Thunder... Thunder... Thundercats... Whoa!!!
I'm practicing really good.
In other news, they want to
watch me type and stuff. They can do that for free too.
Why are my fingers stroking a delicate board of keys of interest? This should be explored.
Monica Bulululiuliuliuliuliuliuliuccccccccccccccia (otherwise known as Cleavage Girl on set) is sluttish - which is braggable. She offered to show me things she does with poodles.
I said no. Dog grooming is not of interest to me.
She said, no, dude, not like that. In the funked up way.
Except she didn't say dude. But she should have done. For I am dudeish. You know? Like... Quality dude material.
Anyway.
So then I asked how.
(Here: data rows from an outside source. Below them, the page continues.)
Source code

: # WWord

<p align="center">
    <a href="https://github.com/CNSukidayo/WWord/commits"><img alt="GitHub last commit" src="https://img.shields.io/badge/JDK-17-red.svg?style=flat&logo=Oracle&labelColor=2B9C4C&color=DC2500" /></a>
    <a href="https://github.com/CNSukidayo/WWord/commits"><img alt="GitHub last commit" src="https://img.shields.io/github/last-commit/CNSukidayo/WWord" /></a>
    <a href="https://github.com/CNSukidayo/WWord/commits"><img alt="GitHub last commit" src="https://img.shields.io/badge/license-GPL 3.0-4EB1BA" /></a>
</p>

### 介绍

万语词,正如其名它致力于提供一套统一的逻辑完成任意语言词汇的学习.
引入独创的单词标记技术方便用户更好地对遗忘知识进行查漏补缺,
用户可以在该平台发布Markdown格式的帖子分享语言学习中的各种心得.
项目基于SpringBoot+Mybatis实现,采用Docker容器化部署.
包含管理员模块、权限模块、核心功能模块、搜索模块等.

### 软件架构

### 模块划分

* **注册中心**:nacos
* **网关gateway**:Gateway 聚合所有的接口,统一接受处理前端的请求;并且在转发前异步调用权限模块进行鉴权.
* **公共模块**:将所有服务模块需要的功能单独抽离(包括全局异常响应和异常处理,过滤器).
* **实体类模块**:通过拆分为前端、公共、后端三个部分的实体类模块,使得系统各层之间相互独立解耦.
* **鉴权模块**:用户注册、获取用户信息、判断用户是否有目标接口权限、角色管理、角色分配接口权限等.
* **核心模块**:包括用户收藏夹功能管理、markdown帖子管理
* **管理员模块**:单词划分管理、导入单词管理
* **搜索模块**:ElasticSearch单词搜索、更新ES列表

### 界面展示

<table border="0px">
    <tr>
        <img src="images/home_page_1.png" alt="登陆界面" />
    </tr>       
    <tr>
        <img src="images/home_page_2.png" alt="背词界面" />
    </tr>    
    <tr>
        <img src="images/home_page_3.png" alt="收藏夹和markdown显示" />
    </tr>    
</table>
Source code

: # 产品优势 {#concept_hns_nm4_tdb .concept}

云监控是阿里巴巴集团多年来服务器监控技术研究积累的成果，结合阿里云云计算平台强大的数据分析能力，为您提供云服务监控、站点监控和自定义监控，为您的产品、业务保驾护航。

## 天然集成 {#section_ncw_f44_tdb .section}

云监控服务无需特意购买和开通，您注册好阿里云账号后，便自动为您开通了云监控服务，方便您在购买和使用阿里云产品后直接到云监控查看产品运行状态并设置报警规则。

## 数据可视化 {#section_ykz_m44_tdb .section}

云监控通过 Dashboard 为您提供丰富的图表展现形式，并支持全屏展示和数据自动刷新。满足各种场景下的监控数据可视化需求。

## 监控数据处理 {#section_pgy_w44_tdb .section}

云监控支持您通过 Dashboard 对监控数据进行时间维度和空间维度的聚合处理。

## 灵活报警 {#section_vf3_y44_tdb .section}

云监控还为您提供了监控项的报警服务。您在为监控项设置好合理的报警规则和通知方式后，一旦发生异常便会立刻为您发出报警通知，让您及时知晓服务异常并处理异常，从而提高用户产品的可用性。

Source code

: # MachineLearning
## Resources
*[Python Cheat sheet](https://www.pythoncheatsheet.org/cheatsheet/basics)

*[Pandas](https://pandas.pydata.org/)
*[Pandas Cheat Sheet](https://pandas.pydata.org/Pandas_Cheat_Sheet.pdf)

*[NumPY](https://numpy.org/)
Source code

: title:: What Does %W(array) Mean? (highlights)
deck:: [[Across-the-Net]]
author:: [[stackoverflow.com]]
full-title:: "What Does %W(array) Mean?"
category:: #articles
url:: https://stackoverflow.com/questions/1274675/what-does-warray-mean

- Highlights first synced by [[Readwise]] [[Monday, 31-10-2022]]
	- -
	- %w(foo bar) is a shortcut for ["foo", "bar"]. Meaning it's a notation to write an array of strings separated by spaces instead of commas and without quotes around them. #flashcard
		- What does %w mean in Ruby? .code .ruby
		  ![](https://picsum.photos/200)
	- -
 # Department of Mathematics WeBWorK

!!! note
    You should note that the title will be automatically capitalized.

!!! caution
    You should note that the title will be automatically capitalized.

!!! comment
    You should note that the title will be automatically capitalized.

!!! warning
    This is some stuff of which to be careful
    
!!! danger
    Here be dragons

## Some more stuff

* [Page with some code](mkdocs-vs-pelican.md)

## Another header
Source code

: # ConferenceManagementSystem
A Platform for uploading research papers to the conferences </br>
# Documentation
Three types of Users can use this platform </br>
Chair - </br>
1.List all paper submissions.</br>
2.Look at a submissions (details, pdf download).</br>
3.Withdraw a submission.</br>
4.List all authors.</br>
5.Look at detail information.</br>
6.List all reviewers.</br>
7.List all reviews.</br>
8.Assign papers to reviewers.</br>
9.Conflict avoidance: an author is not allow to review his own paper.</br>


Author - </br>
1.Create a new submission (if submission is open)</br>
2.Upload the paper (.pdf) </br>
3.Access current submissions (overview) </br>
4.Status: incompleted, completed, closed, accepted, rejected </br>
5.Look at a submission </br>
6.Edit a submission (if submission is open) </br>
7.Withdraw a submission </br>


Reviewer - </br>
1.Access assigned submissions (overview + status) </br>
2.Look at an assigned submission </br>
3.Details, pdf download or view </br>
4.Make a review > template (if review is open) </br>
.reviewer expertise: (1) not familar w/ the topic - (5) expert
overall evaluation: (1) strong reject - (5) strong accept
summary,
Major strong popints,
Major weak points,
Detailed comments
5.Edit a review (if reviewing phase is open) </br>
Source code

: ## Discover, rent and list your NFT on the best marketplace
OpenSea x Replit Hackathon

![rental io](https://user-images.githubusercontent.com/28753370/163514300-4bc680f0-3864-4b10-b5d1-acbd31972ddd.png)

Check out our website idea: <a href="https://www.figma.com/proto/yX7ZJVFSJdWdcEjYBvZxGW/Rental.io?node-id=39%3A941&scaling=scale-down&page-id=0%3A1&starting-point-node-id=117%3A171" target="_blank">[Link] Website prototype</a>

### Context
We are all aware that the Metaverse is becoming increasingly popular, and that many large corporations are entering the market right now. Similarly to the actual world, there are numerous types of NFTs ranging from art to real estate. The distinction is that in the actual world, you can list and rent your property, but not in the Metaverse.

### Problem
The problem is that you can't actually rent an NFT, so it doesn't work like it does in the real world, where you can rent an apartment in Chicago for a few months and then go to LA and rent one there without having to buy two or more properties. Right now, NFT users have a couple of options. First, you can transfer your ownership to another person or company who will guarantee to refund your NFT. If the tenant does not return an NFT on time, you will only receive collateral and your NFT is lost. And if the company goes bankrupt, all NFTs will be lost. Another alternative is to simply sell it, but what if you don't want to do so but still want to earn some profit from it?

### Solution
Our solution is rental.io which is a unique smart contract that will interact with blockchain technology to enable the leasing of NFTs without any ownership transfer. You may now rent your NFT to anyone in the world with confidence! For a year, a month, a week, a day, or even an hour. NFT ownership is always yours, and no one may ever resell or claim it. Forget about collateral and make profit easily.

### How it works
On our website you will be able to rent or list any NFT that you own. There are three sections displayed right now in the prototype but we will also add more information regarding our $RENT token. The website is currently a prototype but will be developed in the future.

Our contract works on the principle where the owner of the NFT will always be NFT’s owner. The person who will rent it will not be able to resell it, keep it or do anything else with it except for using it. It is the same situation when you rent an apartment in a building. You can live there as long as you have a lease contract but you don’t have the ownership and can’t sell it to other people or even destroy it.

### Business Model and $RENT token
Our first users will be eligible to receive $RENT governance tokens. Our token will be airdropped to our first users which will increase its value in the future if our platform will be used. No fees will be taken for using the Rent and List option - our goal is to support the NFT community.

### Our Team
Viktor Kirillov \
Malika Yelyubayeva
And she made all these moany sounds and I think she wanted to use the poodles for something else.
Whoa.
Do you think...
Was she thinking about making pies from them?
Dude... That's wrong...
Making dog pies is not very cool.
I will talk to Hugo about this, soon as he takes up that weird metal thing from his head. He likes surveying valleys a lot these days. But he doesn't find so many so he makes one in his house out of cardboard tubes and wood.
If you tickle him, he giggles but gets very annoyed if you move the valley aruond. He's all like "NO! NO! NO! THOSE ARE MY FUCKING ORCS! SHIT YOU AND THAT BITCH LIV TOO!"
I don't know why.
I stare at him and it seems to soothe him. Or it's due to the time duration.
So anyway, Monica did that.
Not the valley thing.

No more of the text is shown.